Parmi les responsables occidentaux, Biden fut l’un des premiers à venir à Jérusalem dire sa solidarité. Ce geste correspondait aussi à une posture politique : il faut être proche d’Israël, pensait-il, pour pouvoir peser sur les décisions de son gouvernement. Et, depuis un an, le président américain n’a pas manqué à son allié israélien. L’appui militaire et diplomatique de Washington a été constant, dans un moment où l’antisémitisme, en Europe plus encore qu’aux Etats-Unis, montre à nouveau sa sale tête de gorgone.

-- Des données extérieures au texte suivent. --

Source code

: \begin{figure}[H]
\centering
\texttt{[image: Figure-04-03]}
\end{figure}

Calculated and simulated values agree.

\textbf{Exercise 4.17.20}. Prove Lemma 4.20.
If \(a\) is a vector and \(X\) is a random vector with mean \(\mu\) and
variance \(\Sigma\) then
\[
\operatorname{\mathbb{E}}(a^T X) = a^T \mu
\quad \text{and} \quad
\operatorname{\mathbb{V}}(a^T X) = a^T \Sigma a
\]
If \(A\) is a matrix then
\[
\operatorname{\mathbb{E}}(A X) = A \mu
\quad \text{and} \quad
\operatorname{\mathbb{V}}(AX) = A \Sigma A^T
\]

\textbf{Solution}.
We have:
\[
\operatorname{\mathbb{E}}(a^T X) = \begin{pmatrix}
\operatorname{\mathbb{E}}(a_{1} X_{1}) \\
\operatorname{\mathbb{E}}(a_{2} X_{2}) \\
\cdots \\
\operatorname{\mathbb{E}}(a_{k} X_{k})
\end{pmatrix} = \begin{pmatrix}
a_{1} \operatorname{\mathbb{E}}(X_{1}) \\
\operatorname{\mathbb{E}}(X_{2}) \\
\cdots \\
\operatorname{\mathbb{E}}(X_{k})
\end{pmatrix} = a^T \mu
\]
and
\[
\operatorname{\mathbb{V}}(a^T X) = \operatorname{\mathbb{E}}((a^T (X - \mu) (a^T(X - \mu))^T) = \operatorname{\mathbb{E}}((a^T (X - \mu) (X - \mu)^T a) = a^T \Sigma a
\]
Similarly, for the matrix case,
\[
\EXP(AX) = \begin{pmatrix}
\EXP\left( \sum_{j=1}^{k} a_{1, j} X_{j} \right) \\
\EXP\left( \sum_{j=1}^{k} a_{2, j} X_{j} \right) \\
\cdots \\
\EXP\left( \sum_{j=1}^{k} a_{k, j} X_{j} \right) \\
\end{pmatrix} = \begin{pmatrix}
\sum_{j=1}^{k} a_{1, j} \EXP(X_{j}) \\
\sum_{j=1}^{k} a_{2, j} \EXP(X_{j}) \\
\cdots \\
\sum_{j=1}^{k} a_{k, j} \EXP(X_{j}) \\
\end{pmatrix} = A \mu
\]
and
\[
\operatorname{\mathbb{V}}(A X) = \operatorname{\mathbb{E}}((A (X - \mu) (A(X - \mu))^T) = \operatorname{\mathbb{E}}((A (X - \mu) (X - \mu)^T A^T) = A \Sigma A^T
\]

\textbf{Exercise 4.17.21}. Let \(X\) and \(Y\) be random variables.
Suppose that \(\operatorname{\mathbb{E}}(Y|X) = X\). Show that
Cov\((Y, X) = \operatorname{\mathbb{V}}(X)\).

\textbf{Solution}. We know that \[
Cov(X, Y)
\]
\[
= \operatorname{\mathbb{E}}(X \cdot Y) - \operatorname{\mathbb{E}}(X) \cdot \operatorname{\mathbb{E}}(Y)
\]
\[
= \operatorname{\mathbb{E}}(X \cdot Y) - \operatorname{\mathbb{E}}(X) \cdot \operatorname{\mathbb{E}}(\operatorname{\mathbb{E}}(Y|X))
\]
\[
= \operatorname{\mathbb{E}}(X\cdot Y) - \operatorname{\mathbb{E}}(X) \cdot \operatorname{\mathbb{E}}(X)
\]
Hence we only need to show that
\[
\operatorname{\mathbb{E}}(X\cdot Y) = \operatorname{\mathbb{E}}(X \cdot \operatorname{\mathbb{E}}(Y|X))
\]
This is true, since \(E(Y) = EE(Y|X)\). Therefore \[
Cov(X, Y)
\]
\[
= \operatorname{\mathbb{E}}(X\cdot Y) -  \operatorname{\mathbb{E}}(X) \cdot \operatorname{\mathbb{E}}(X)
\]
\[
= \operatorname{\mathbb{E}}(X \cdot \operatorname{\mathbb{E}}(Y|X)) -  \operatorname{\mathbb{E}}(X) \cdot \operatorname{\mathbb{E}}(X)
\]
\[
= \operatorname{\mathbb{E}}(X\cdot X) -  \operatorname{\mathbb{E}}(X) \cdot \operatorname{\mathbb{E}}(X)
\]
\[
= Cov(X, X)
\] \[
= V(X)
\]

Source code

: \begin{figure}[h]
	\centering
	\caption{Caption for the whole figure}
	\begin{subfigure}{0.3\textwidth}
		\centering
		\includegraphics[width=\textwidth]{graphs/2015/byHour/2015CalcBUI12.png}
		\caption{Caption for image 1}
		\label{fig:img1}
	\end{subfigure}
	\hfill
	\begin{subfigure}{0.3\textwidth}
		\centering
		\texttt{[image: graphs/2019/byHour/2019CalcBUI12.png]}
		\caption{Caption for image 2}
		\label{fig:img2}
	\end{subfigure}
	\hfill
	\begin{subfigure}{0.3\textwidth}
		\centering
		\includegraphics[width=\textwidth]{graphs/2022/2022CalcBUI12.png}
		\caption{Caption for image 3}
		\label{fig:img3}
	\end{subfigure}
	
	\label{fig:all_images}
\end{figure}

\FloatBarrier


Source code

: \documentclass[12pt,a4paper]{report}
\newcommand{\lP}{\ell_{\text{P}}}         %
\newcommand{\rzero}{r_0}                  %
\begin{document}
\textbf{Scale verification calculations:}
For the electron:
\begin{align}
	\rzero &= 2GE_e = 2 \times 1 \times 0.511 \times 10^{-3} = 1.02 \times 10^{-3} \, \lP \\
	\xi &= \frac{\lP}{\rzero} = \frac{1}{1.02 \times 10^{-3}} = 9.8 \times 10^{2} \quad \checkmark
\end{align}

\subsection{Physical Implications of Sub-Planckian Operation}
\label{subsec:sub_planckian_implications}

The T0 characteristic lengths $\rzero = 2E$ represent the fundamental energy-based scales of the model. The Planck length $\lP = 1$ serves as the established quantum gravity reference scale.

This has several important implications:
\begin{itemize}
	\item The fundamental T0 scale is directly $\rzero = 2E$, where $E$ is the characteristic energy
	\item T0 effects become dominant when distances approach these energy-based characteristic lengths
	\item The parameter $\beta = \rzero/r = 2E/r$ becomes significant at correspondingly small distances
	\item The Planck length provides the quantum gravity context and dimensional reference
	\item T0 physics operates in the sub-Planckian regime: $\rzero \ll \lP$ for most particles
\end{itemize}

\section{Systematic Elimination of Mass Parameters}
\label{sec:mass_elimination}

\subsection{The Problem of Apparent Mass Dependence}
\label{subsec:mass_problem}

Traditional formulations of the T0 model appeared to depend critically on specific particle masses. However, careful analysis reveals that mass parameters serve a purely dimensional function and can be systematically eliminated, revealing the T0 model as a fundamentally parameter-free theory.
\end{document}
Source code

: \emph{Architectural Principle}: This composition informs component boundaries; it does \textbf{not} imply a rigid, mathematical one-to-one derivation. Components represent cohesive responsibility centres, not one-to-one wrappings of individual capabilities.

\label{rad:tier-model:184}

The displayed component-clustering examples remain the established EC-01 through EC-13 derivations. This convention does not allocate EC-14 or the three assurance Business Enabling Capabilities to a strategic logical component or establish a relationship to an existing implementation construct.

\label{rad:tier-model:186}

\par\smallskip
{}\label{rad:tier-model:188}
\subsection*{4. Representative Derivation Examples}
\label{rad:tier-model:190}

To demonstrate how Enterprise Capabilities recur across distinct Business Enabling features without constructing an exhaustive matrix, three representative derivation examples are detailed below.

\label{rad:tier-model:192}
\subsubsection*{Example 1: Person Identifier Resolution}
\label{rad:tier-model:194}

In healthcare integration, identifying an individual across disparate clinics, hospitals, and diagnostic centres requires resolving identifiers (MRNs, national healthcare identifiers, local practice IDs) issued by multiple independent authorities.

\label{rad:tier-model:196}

Pourtant Biden, voix basse, propos mesuré, ne cache pas une certaine amertume. Transparaît ici et là le sentiment de ne pas avoir été payé en retour – exprimé dans le long entretien, par exemple, qu’il accorde début mai à Erin Burnett, de CNN. Dans sa lutte contre la République islamique d’Iran et ses trois filiales arabes – Hamas, Hezbollah et milices irakiennes –, l’Etat hébreu dépendait, et dépend toujours, des Etats-Unis. Mais si ceux-ci ont bien livré les munitions, Biden ne s’en retrouve pas moins dans la situation exacte dont il ne voulait pas. Son partenaire israélien, Benyamin Nétanyahou, n’a tenu aucun compte des sollicitations de la Maison Blanche.
Celle-ci, devant le nombre de Gazaouis tués sous les bombes américaines, appelait Israël à la modération dès le mois de novembre. En vain : selon les chiffres du Hamas, apparemment largement corroborés, le bilan des bombardements quasi quotidiens sur Gaza se monte, à ce jour, à quelque 42 000 tués – de 13 000 à 17 000 parmi les militants du mouvement islamiste palestinien, selon Israël ; le reste étant des civils. Biden voulait, dès l’hiver, une discussion sur l’avenir post-Hamas du territoire palestinien. En vain : le sujet n’intéresse pas Nétanyahou. Le premier ministre, menacé de destitution par les ultras de son gouvernement s’il arrête la guerre, appelle toujours, sans la définir, à la « victoire totale » sur le Hamas. Une forme de guerre éternelle ? Pressé par les Etats-Unis de donner la priorité à la négociation d’un cessez-le-feu pour libérer les otages, Nétanyahou s’y est, le plus souvent, refusé.